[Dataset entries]
——

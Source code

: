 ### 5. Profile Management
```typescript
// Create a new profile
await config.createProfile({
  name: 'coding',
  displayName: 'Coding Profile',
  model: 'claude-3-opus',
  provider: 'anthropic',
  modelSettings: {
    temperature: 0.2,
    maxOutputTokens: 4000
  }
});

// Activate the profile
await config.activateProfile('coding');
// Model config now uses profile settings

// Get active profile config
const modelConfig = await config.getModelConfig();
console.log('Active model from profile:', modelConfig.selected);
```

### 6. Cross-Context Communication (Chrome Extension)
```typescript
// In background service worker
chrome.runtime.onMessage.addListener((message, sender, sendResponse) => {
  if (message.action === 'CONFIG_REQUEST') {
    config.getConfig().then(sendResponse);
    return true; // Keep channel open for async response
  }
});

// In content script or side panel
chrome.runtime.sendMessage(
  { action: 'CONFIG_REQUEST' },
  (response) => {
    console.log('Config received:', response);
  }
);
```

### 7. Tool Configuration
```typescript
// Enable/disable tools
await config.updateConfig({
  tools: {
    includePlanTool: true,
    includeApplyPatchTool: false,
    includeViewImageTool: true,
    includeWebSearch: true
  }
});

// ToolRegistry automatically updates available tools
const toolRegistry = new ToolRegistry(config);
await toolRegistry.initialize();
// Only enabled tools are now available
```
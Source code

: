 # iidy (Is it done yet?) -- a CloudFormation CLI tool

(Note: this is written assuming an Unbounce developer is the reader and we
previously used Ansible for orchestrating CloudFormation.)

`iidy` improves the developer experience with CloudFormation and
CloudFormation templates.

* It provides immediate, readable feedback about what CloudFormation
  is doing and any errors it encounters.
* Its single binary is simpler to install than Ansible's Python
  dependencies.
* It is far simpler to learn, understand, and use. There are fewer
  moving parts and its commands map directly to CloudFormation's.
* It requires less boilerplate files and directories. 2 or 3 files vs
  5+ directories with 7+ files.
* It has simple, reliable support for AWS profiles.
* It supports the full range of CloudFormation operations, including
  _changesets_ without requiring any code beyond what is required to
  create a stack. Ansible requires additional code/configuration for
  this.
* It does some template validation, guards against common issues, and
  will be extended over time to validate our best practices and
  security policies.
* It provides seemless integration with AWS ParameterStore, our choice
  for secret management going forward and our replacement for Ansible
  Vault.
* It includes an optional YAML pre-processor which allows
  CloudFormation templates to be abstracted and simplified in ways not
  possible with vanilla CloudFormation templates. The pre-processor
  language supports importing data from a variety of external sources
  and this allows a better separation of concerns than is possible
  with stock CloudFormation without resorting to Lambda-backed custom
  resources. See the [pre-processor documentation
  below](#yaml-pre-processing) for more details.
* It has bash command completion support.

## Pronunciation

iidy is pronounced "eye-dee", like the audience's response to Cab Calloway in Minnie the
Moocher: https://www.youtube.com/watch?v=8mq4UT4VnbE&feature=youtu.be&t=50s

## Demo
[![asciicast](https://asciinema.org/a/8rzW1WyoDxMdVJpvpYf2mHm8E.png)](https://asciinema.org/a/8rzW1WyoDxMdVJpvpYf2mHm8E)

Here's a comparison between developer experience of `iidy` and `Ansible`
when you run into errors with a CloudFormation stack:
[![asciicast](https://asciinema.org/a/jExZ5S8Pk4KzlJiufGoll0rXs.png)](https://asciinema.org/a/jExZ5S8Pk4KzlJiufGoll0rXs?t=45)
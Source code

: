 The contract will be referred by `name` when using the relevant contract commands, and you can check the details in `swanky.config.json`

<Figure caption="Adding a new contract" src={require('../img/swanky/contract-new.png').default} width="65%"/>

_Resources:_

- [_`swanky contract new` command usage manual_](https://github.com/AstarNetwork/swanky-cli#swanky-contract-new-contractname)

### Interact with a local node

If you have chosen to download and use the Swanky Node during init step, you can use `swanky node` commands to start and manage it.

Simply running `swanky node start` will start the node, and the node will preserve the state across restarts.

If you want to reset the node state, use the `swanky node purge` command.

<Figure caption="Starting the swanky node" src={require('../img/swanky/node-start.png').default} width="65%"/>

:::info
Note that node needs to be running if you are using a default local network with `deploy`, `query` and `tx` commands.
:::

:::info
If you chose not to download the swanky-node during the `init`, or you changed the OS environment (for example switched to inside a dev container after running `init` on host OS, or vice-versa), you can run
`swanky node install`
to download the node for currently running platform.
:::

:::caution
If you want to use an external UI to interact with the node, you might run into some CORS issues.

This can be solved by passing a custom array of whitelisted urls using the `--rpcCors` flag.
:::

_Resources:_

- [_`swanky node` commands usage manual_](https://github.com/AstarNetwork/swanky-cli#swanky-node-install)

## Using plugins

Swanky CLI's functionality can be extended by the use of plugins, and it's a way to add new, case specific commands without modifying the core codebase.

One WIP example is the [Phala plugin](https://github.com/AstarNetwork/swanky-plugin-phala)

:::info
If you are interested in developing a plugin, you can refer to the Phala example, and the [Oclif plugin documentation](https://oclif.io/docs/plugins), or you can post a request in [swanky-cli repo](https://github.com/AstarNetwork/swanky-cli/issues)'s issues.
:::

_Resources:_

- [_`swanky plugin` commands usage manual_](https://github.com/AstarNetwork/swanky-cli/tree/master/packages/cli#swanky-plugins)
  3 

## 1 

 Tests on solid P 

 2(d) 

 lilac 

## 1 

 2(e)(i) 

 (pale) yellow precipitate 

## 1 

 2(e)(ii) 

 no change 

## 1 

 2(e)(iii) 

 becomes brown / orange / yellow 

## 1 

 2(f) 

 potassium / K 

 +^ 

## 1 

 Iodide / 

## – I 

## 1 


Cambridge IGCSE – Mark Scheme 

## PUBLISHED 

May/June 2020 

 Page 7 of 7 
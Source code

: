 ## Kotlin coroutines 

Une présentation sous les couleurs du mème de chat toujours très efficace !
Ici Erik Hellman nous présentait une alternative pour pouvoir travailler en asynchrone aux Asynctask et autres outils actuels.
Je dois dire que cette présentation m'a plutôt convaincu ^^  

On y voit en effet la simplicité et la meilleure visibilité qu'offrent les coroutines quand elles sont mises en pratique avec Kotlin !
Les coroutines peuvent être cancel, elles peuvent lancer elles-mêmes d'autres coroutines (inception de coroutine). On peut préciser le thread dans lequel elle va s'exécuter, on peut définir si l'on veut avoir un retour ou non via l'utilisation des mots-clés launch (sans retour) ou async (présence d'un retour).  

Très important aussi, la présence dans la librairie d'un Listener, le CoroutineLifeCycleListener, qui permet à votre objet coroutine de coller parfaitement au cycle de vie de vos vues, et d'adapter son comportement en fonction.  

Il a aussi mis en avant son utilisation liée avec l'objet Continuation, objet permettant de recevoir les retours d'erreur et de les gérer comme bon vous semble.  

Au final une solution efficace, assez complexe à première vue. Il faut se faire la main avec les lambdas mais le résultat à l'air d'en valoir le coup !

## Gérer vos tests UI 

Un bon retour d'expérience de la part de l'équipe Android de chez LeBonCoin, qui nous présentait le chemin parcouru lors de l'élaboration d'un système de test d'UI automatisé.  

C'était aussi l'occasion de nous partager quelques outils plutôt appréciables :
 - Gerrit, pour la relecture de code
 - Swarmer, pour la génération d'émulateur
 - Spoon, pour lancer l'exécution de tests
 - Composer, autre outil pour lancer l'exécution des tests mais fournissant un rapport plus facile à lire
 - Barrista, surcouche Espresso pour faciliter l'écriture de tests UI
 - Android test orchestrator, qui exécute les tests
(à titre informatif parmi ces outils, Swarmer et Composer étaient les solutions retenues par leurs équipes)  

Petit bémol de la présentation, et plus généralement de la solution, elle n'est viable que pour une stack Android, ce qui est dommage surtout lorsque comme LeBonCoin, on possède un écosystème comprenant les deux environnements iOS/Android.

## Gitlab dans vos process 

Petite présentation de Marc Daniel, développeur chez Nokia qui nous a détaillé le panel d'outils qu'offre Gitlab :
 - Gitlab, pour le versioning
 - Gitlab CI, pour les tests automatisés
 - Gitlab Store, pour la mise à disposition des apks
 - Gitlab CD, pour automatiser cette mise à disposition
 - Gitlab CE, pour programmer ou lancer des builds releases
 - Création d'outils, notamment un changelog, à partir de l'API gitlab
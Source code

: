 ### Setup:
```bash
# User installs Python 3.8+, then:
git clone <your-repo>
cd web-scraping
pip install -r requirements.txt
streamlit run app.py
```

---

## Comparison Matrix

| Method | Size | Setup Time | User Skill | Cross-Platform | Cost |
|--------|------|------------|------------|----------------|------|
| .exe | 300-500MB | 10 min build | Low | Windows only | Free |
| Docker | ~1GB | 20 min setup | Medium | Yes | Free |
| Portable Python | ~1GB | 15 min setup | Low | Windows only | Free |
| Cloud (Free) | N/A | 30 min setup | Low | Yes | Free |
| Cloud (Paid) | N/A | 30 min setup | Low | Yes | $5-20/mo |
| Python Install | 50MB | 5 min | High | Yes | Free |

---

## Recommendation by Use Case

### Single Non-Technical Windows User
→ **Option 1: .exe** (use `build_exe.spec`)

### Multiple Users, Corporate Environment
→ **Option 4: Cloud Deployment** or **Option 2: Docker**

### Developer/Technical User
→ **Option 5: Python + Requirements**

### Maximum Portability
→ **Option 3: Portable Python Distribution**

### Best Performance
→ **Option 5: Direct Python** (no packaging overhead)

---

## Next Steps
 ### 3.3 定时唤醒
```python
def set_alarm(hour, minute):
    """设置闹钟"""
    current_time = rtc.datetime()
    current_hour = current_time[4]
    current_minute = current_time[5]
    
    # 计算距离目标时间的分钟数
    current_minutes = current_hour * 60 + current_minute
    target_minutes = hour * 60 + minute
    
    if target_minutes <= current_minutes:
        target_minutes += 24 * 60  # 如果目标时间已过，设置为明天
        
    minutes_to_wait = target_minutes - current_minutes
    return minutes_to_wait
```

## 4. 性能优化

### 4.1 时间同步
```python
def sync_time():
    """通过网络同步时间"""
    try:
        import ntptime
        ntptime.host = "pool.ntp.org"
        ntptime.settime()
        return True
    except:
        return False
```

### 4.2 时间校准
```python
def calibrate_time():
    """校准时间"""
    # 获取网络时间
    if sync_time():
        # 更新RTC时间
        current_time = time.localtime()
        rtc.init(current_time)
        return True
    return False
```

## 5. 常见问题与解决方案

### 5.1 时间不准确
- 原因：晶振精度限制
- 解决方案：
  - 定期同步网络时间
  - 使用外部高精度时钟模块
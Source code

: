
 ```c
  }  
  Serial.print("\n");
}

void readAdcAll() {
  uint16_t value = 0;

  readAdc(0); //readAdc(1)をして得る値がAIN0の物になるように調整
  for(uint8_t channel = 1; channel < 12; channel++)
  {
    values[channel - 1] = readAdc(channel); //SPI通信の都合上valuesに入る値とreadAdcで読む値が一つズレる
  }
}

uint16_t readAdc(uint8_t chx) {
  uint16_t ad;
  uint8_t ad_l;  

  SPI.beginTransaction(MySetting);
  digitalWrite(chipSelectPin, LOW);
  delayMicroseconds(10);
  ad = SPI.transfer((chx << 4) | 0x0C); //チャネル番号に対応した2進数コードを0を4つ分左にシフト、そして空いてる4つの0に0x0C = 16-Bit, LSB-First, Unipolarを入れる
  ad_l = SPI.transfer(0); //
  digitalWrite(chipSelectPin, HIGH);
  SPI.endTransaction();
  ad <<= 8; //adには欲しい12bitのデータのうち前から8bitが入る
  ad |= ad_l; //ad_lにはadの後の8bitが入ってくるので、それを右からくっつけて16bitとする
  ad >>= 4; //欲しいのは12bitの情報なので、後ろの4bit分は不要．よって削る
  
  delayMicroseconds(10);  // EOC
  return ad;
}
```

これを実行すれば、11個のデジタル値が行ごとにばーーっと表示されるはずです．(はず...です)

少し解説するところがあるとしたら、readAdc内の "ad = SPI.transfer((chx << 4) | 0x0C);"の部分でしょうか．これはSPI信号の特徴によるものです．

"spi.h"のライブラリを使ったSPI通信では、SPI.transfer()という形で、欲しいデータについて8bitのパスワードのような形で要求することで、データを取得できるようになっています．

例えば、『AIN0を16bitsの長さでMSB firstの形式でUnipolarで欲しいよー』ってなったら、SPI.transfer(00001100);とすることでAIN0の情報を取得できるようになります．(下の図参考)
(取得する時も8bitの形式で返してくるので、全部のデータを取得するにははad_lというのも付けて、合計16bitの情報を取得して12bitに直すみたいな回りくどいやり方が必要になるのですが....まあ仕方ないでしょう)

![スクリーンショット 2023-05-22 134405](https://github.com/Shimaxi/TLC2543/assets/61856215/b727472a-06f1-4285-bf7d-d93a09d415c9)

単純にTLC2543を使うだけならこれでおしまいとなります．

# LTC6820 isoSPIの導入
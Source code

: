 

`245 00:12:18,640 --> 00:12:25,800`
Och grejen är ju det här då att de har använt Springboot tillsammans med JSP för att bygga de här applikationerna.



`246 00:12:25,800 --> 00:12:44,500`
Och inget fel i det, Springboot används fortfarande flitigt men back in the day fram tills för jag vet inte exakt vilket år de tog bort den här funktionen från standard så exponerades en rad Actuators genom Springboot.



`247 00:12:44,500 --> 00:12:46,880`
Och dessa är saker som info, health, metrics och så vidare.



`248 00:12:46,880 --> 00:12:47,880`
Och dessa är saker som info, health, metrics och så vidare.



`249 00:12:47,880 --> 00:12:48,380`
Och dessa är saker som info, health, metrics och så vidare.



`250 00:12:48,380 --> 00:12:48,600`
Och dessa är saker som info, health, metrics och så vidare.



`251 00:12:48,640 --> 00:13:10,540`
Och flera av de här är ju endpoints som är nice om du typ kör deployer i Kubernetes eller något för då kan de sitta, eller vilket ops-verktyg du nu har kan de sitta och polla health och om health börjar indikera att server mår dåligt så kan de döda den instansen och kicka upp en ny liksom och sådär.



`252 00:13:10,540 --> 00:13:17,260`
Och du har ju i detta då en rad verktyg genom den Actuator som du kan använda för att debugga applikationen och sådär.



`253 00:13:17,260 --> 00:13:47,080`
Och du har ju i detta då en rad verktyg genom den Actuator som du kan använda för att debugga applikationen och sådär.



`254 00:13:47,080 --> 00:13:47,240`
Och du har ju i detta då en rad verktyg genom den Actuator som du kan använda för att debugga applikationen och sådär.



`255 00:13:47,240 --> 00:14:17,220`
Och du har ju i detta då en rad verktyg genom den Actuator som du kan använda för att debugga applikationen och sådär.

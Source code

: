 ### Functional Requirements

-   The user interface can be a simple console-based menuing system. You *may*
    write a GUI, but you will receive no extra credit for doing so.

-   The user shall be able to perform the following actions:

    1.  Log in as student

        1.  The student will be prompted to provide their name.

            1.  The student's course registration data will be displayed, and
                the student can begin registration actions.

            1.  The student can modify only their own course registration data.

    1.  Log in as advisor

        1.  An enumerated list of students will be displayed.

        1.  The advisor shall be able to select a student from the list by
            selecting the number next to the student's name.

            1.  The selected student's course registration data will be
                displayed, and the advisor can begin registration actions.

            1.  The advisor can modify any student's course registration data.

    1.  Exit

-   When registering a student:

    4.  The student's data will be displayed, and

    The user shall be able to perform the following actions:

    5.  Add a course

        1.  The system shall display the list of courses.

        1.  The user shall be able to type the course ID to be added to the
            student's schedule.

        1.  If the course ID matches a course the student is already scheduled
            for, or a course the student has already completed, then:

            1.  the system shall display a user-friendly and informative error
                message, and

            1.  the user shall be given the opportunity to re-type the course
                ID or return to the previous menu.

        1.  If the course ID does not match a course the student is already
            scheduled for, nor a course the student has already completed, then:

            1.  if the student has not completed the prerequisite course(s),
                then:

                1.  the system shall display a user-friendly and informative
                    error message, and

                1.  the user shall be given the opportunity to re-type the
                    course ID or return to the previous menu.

——

Exercise prompt.
Filter the records, keeping only lines that contain "outils", and show those lines.

Answer section.
Ici Erik Hellman nous présentait une alternative pour pouvoir travailler en asynchrone aux Asynctask et autres outils actuels.
C'était aussi l'occasion de nous partager quelques outils plutôt appréciables :
(à titre informatif parmi ces outils, Swarmer et Composer étaient les solutions retenues par leurs équipes)  
Petite présentation de Marc Daniel, développeur chez Nokia qui nous a détaillé le panel d'outils qu'offre Gitlab :
 - Création d'outils, notamment un changelog, à partir de l'API gitlab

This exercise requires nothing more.